**WHAT YOU SHOULD DO**. I need the lines below from the one with "example, see the" down to the one with "### Deploy with quantization" reproduced exactly, both ends included, and nothing else.

**Records drawn from a dataset**.
>>>

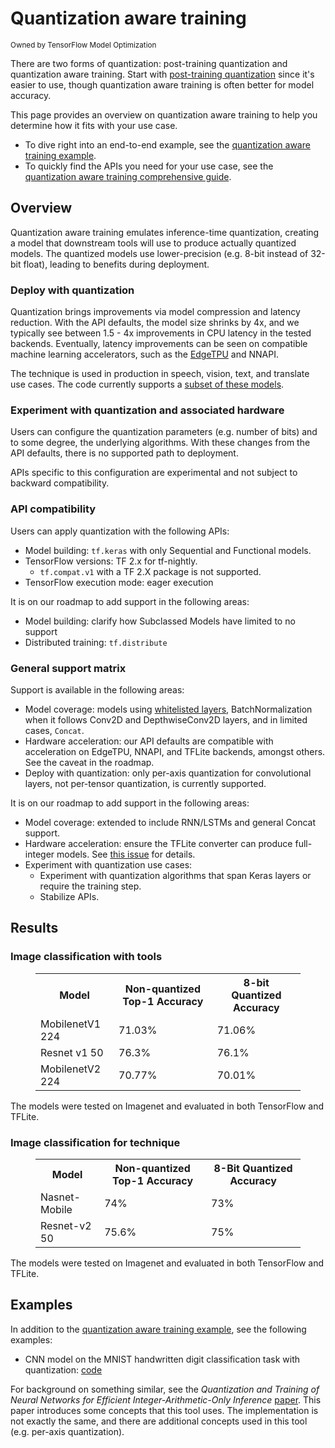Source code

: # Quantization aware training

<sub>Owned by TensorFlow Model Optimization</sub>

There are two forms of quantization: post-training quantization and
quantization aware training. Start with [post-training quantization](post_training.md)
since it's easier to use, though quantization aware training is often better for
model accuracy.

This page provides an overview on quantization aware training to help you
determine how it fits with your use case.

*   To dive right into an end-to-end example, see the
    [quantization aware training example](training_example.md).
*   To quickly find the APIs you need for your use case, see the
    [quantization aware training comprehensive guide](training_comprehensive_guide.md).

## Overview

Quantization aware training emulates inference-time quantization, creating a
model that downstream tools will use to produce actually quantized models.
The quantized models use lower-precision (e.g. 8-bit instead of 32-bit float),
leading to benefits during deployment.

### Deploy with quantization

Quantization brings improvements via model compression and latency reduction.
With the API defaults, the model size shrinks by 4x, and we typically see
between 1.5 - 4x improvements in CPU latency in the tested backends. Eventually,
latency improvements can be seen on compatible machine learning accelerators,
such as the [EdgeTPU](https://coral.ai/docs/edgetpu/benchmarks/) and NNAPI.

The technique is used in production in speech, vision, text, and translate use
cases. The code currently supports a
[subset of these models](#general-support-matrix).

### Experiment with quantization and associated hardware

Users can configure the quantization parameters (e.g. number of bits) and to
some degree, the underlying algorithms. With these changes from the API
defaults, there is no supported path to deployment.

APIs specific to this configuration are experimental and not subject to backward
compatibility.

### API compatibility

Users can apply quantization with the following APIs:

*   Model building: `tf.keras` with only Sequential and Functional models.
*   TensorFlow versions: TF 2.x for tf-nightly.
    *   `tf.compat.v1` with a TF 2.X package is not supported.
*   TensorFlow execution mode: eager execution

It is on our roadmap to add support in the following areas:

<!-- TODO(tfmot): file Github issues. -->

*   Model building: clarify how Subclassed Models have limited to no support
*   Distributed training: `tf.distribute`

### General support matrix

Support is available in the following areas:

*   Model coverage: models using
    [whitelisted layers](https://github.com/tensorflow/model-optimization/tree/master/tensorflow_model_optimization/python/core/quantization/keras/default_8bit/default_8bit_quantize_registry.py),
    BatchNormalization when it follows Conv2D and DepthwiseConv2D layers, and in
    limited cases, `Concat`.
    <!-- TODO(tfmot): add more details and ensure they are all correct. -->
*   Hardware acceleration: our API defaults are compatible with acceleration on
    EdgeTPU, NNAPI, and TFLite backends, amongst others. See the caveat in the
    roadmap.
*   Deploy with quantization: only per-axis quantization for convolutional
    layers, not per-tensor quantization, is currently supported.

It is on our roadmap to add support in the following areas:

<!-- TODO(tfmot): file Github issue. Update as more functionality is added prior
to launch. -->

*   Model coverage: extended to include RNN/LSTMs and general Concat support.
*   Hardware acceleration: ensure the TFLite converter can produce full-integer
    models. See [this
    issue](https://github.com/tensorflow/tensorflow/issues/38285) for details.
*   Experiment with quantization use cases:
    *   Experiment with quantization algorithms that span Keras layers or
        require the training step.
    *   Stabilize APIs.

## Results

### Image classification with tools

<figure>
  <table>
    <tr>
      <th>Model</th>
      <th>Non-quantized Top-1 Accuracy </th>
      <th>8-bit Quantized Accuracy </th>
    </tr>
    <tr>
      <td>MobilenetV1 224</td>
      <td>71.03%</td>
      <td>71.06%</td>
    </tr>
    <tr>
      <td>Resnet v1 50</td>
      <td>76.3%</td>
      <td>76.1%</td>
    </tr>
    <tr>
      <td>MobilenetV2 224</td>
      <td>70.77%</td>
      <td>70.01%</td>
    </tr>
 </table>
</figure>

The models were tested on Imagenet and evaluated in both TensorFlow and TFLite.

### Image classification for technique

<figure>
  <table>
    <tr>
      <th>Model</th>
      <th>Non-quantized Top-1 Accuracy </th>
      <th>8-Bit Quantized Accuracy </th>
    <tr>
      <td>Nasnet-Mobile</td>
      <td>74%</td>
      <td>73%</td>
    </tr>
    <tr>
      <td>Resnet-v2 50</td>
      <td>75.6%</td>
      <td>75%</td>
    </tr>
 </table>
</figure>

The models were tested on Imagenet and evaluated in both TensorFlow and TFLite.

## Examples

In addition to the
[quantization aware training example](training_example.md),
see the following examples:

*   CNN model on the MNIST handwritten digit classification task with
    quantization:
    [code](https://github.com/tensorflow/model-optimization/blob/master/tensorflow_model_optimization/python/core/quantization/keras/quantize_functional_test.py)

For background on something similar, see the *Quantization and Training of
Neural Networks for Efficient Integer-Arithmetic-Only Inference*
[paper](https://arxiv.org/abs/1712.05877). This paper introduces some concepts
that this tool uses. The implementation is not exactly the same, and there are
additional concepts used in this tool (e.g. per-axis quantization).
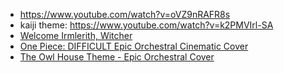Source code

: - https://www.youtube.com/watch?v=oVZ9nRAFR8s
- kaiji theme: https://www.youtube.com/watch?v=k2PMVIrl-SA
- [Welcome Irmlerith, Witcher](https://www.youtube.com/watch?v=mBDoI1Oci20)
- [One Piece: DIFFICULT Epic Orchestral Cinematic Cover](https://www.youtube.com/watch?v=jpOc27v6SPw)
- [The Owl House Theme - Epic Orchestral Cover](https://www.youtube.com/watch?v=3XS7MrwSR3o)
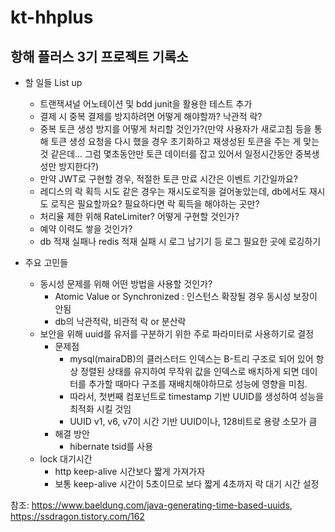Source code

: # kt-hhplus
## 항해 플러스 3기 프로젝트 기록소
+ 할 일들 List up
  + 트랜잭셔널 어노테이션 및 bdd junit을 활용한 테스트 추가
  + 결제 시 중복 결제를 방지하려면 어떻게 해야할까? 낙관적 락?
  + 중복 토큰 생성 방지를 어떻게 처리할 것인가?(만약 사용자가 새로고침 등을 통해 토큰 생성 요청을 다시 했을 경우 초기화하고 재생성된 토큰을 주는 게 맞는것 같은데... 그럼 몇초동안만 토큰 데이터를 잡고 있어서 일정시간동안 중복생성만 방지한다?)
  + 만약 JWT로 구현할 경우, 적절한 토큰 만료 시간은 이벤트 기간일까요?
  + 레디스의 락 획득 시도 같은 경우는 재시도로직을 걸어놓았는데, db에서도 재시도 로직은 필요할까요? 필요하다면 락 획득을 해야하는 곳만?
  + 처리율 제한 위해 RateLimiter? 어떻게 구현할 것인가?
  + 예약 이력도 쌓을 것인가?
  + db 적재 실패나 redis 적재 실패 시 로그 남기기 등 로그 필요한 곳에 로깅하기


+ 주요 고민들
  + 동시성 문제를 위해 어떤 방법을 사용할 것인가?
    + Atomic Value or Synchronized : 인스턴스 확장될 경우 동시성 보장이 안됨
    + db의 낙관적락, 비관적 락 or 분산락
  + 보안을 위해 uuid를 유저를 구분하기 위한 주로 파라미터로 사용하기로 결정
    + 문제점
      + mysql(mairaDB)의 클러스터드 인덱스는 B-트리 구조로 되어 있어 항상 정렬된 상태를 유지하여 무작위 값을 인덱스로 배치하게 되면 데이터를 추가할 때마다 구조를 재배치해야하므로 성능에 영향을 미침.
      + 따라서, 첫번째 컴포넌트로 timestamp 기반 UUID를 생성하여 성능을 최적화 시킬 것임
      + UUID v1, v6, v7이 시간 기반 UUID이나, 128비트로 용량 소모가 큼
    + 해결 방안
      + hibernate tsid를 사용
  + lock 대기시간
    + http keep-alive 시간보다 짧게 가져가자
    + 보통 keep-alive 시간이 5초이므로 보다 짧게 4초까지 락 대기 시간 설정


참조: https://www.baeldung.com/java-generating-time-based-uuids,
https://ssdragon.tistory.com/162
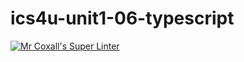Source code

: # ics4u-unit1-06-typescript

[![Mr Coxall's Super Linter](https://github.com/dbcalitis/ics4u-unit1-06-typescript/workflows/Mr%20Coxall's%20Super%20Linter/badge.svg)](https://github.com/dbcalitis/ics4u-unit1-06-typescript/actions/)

<<<

**EXERCISE RESPONSE**.
*   To dive right into an end-to-end example, see the
    [quantization aware training example](training_example.md).
*   To quickly find the APIs you need for your use case, see the
    [quantization aware training comprehensive guide](training_comprehensive_guide.md).

## Overview

Quantization aware training emulates inference-time quantization, creating a
model that downstream tools will use to produce actually quantized models.
The quantized models use lower-precision (e.g. 8-bit instead of 32-bit float),
leading to benefits during deployment.

### Deploy with quantization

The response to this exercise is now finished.